To help celebrate the 5th anniversary of my blog, The Catechist’s Journey, I’ve invited a number of people to be guest bloggers here over the next week! We start with one of the first people I “met” online when I began blogging, Gilles Côté, a Canadian living in Ottawa, who is the webmaster of 4CatholicEducators.com and of its sister site Resources for Catholic Educators. Gilles taught grades 7 through 12 for 23 years in Catholic schools and was also Religious Education Coordinator for a number of years in a Catholic High school in British Columbia. Over the years, he has also been involved in faith education in various ways at the parish level and in the larger community. He blogs at Catholic Faith Education Blog and also publishes the Catholic Faith Education Newsletter and curates an online magazine at http://www.scoop.it/t/resources-for-catholic-faith-education/. Here’s what Gilles was kind enough to send along as his guest post. Thanks, Gilles!
Catechesis on Prayer: Learning to Walk on Holy Ground
by Gilles Côté
One day, while my grade seven students were lined up waiting to have their school pictures taken, one young lady felt that others were crowding her a bit too much and jokingly said, “Be careful! You’re standing on holy ground.” She was, of course, quite right. God is present in every part of our lives. There is not a moment, not a fold of our existence that he does not fill with his love. We are always standing on holy ground.
Catechesis on prayer aims at making students increasingly aware of this and to teach them how to walk and even run freely on this holy ground where God is waiting to meet them. Our students need to learn the words of traditional prayers and be introduced to devotions that nourish a prayer life. This, however, is not enough. They also need to learn that God is waiting to meet them in everything that is important to them: the ebb and flow of their relationships, their difficulties, their sorrows, their joys… That is why catechists should provide various forms of prayer experiences that help students make the connection between their everyday life and their prayer life.

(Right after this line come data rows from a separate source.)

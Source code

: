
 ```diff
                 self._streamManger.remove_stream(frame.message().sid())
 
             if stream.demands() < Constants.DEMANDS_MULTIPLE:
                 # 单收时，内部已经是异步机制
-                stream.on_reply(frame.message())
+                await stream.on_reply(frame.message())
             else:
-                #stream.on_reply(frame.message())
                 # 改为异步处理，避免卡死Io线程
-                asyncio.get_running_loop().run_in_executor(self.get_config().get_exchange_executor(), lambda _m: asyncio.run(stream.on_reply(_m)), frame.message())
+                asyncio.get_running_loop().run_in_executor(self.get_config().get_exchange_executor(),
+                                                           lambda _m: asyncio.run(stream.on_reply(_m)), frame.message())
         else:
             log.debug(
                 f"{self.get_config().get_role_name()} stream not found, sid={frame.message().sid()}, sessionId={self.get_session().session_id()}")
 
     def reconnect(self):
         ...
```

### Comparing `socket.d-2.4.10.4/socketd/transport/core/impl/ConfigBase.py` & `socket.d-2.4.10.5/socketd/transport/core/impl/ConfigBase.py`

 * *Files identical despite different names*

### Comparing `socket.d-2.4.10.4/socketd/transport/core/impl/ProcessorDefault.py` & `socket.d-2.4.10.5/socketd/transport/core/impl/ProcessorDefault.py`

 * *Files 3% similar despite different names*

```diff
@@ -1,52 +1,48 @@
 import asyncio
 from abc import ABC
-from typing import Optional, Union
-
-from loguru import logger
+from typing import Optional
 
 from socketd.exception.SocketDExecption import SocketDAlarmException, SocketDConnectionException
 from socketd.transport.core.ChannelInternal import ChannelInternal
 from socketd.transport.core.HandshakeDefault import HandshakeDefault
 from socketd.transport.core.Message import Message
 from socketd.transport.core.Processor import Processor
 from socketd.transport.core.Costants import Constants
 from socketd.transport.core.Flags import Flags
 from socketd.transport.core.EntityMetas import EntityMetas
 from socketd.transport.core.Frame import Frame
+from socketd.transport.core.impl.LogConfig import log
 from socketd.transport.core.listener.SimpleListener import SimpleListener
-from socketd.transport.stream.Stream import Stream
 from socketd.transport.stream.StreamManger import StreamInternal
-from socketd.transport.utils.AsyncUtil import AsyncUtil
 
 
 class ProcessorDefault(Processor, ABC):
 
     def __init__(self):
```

These can take a multitude of forms. Below is a list of some of the ones I have tested myself with students of all ages with links to detailed descriptions of the activities on the Resources for Catholic Educators Web site:
- Praying with photos and videos: Psalm for the 21st Century
- Praying with symbolic objects: Bread or Stone – Penitential Preparation
- Praying with a scripture passage: Beatitudes; A Note from Jesus;
- Meditation on the words of a traditional prayer: Listening to the Lord’s Prayer
- Guided meditation and drawing: Praying your Experiences
- Journaling with scriptures: A Byte of Bible a Day
- Storytelling as an invitation to prayer: Making Space for God
I will conclude this article the same way I started it: with a little anecdote plucked from my experiences as a teacher. In the early years of my teaching career I often struggled with how to deal with “problem” children; those who were disruptive, uncooperative, or rebellious. I would often pray for all of my students, but especially for these more troublesome ones. For years, the words that rose spontaneously from my heart when I prayed were similar to these: “Lord, give me a heart that can love these children with your love, eyes to see them as you see them, ears to listen to them as you do, and let what I say to them be your words.” As time went by, I found that there were fewer and fewer “problem” children in my classes. In fact, all of my students became more and more beautiful each year! Obviously, the children had not changed, but my capacity to welcome them as they were and to see what God sees in them did change. When we pray for the children we teach, we create in ourselves and in our classroom a sacred space where they can feel at ease to remove their sandals and walk towards the loving God who is waiting for them.